Comment 18 Ivo Truxa 2014-03-13 02:37:58 UTC
(In reply to John Hardin from comment #5)
> If this is done globally we'll lose the ability to detect some forms of
> obfuscation. On the flip side, discarding the accents may have the effect of
> making that obfuscation pointless.
> 
> How does that balance out? Do we gain more from discarding all accents than
> we lose from being able to tell whether or not accents are being used to
> obfuscate a common word, which is a fairly strong spam sign?

I come back again to this comment. As I wrote, it needs to be tested to see the reality, but in fact I am persuaded it can be only better. 

You need to ask yourself why do spammers obfuscate some words? Certainly not because they are hammy, but just because every anti-spam filter would immediately catch them. They obfuscate the most spammy words. So the fear that by removing the obfuscation you lose the advantage of a strong spam marker, is false. Quite in contrary - the original unobfuscated spam-word will become even much more spammy than before (thanks to many more hits), and will help to catch the spam easier.

Only in the case that the obfuscated word transliterates in something else than the original spam word, the score of the original word could not be used (and increased), but in very most cases you would get a new nonsense-word, that would become as strong spam marker as its obfuscated version.

Ivo
Comment 19 Ivo Truxa 2014-03-13 22:43:27 UTC
I wrote also a simple standalone tool for normalizing text in the same way as presented here. It may be useful for those who want to write rules for certain words in foreign alphabets, and need to know how it would be normalized by SpamAssassin.

You can find it on GitHub here: https://github.com/truxoft/sa-normalize
Comment 20 Kent Oyer 2023-05-11 23:50:00 UTC
Sorry for digging up an old thread but hopefully this helps someone. I have created an ASCII plugin that should alleviate this problem. The plugin is available here:

https://github.com/mxguardian/Mail-SpamAssassin-Plugin-ASCII

There are no external dependencies and it is very fast due to pre-compiling the rules. Existing rules continue to work as before. The plugin just adds a new rule type 'ascii' that matches against body text that has been converted to ASCII.

I've tested it on a small corpus and found a 4% reduction in FN's with no change in FP's. A number that I think will increase as more rules are converted to ASCII rules. 

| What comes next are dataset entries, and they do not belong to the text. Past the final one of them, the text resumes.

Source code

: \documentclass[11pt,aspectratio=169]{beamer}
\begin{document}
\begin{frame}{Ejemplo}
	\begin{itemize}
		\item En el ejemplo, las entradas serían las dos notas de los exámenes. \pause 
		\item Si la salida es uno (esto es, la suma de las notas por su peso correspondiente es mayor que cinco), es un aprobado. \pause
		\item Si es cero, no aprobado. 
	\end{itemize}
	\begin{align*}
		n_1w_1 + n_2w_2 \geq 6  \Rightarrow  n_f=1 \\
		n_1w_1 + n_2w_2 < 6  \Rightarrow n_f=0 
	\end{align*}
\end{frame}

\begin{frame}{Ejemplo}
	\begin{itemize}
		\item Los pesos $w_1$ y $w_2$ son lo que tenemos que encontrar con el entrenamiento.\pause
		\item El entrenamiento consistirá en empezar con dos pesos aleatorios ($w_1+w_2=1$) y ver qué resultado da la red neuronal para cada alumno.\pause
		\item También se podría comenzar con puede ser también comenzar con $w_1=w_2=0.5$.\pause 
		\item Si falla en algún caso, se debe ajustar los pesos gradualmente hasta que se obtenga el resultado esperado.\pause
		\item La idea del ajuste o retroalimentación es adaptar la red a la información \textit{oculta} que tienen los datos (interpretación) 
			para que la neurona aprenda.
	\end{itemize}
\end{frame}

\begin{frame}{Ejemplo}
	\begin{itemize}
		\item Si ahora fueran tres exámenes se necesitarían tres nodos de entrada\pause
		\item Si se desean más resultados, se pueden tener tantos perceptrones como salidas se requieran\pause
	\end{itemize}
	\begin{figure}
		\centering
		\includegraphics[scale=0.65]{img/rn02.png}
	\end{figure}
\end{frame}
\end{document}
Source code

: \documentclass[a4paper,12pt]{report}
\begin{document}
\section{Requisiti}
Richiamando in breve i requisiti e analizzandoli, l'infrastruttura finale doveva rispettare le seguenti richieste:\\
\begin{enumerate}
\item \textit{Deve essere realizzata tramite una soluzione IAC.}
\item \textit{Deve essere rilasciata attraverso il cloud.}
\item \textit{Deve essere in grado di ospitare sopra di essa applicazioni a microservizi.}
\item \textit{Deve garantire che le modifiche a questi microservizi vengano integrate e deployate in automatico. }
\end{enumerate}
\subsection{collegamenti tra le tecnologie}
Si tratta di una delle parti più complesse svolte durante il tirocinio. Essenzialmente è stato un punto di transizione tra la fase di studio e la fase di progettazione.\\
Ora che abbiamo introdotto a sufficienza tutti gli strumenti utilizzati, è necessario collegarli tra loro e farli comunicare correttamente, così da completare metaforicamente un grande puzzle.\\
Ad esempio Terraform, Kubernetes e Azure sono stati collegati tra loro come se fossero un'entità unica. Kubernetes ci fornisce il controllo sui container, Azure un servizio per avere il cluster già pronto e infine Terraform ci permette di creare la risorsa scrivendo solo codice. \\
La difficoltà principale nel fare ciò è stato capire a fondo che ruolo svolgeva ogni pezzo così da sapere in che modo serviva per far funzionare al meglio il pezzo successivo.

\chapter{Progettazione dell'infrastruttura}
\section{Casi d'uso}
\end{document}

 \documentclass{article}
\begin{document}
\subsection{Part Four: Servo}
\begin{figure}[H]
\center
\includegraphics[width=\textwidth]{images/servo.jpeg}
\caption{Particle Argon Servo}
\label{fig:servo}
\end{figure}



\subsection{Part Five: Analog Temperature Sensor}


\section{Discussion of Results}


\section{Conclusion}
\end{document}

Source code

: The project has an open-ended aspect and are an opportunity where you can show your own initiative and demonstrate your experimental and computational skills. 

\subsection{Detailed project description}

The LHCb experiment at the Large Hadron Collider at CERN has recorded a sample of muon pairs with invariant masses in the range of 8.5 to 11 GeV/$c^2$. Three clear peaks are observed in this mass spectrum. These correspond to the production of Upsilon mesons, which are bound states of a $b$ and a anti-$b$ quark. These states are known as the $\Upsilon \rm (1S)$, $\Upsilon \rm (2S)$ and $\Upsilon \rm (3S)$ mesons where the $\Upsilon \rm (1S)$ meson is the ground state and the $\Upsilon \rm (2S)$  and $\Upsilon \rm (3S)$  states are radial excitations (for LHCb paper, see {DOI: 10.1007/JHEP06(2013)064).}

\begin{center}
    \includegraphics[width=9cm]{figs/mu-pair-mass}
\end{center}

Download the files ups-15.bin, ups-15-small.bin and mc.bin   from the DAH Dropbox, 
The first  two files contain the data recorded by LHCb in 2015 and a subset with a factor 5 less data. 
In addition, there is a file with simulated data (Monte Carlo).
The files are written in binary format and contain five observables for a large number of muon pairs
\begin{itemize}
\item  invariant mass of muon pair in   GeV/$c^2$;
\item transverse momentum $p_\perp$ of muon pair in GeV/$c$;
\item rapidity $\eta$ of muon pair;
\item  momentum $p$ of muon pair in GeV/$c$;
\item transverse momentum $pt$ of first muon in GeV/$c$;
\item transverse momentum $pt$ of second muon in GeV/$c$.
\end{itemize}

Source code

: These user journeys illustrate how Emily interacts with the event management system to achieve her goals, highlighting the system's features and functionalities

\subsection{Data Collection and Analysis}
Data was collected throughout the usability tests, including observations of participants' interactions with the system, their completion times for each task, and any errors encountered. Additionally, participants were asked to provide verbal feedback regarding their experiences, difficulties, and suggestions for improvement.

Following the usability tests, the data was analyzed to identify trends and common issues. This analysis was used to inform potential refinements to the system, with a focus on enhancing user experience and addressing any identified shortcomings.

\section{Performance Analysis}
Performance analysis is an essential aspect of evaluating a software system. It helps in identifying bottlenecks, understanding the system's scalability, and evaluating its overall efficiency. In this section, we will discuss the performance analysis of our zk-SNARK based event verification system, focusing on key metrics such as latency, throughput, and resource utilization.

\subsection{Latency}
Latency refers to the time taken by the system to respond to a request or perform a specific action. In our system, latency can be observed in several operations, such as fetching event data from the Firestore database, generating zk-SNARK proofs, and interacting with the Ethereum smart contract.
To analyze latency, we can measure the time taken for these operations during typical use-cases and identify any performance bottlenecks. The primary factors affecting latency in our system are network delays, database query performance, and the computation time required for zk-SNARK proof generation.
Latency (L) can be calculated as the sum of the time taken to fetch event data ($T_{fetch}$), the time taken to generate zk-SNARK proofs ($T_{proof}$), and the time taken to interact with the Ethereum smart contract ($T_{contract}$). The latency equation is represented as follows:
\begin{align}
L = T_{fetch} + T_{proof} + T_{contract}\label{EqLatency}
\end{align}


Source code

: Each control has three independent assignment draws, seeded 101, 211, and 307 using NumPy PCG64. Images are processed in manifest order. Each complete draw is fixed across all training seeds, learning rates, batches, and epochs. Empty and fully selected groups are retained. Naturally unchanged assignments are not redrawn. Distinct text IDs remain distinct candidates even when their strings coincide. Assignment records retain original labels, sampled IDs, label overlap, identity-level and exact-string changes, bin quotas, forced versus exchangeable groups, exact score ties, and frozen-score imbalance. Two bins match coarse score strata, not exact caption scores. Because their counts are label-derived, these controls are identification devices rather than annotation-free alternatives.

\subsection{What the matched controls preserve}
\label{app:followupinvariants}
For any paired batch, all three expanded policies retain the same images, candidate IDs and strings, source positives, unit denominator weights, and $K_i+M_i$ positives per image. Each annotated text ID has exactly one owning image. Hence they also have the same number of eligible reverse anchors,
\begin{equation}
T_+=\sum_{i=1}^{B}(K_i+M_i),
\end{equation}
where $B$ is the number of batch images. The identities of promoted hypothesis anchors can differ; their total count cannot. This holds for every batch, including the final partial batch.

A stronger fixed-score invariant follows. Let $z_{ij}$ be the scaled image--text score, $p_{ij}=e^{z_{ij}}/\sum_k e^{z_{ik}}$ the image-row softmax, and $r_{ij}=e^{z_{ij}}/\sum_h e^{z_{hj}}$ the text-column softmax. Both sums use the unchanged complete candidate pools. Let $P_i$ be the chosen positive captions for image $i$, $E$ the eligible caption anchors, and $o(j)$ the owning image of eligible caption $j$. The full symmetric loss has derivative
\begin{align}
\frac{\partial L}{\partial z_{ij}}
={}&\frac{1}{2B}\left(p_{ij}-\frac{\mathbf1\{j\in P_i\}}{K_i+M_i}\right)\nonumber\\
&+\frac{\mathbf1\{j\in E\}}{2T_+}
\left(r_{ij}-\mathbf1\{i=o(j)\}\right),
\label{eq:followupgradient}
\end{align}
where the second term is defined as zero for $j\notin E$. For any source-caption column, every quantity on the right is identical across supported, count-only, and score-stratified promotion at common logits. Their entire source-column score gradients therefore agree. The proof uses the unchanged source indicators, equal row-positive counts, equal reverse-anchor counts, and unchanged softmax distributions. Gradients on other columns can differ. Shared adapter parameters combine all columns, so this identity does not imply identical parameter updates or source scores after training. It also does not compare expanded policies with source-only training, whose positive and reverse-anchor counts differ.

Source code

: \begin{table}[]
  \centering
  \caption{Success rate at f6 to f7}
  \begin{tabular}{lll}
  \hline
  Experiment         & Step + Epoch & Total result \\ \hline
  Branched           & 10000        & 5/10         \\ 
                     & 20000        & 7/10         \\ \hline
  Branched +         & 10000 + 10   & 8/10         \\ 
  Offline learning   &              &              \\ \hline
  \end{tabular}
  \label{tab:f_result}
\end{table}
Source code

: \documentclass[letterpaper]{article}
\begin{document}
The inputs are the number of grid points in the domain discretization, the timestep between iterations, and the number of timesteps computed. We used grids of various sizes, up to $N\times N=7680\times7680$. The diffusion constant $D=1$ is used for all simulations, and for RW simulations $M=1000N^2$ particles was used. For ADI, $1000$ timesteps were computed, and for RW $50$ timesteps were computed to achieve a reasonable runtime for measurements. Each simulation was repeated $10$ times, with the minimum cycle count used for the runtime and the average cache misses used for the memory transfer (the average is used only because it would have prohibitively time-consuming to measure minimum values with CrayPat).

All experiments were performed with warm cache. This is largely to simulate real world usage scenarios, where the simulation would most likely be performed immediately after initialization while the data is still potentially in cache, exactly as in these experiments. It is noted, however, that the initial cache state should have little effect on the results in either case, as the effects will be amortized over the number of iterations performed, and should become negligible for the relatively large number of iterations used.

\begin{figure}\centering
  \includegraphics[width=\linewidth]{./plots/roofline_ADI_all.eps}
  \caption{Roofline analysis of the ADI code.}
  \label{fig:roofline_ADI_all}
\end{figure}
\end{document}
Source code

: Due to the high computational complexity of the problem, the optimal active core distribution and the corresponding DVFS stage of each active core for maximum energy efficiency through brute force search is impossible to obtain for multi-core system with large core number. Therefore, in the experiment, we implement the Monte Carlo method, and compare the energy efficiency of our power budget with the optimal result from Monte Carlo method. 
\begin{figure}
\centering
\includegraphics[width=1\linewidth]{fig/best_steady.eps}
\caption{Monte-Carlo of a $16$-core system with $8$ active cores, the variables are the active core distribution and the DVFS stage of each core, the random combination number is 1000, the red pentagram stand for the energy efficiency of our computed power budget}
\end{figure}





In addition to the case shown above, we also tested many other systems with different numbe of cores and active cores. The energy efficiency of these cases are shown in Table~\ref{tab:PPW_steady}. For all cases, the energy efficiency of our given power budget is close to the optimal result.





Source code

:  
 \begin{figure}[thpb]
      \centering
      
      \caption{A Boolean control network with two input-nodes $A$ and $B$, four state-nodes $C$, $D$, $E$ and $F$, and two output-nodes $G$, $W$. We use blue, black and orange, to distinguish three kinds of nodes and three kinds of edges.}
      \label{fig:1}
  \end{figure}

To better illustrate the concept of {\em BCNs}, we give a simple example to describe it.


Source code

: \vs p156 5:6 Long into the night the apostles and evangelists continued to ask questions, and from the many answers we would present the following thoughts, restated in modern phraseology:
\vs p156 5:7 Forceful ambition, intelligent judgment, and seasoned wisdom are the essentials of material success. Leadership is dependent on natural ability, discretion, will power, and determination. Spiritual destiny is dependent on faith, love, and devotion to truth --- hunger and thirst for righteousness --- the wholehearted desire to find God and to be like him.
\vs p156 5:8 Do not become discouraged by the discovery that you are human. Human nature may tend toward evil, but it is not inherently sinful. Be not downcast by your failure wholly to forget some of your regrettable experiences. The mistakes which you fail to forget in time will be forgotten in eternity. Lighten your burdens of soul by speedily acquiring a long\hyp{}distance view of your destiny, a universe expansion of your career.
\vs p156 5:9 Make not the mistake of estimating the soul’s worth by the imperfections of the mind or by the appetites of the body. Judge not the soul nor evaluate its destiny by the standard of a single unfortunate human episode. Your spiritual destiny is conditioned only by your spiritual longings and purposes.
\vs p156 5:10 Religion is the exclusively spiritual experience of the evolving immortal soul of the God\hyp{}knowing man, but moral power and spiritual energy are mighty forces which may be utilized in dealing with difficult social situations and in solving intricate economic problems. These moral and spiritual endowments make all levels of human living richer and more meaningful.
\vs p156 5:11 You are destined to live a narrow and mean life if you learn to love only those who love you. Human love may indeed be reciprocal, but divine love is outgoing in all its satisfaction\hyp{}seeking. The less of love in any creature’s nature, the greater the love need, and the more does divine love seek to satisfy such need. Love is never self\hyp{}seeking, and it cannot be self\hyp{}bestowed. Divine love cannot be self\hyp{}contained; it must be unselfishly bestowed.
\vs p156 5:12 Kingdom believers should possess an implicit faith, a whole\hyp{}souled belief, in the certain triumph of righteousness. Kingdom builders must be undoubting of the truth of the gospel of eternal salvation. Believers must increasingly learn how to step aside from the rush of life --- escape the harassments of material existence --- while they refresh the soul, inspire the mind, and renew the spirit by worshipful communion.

The problem with using something like Text::Unidecode is that it transliterates based on the meaning of the characters rather than appearance. Therefore I had to create my own character map. 

Feedback welcome.
Comment 21 Henrik Krohns 2023-05-12 04:15:15 UTC
(In reply to Kent Oyer from comment #20)
> Sorry for digging up an old thread but hopefully this helps someone. I have
> created an ASCII plugin that should alleviate this problem. The plugin is
> available here:
> 
> https://github.com/mxguardian/Mail-SpamAssassin-Plugin-ASCII

Added it to:
https://cwiki.apache.org/confluence/display/SPAMASSASSIN/CustomPlugins

Perhaps it can inspire something similar for SA in the future, maybe with just a tflag for body rules.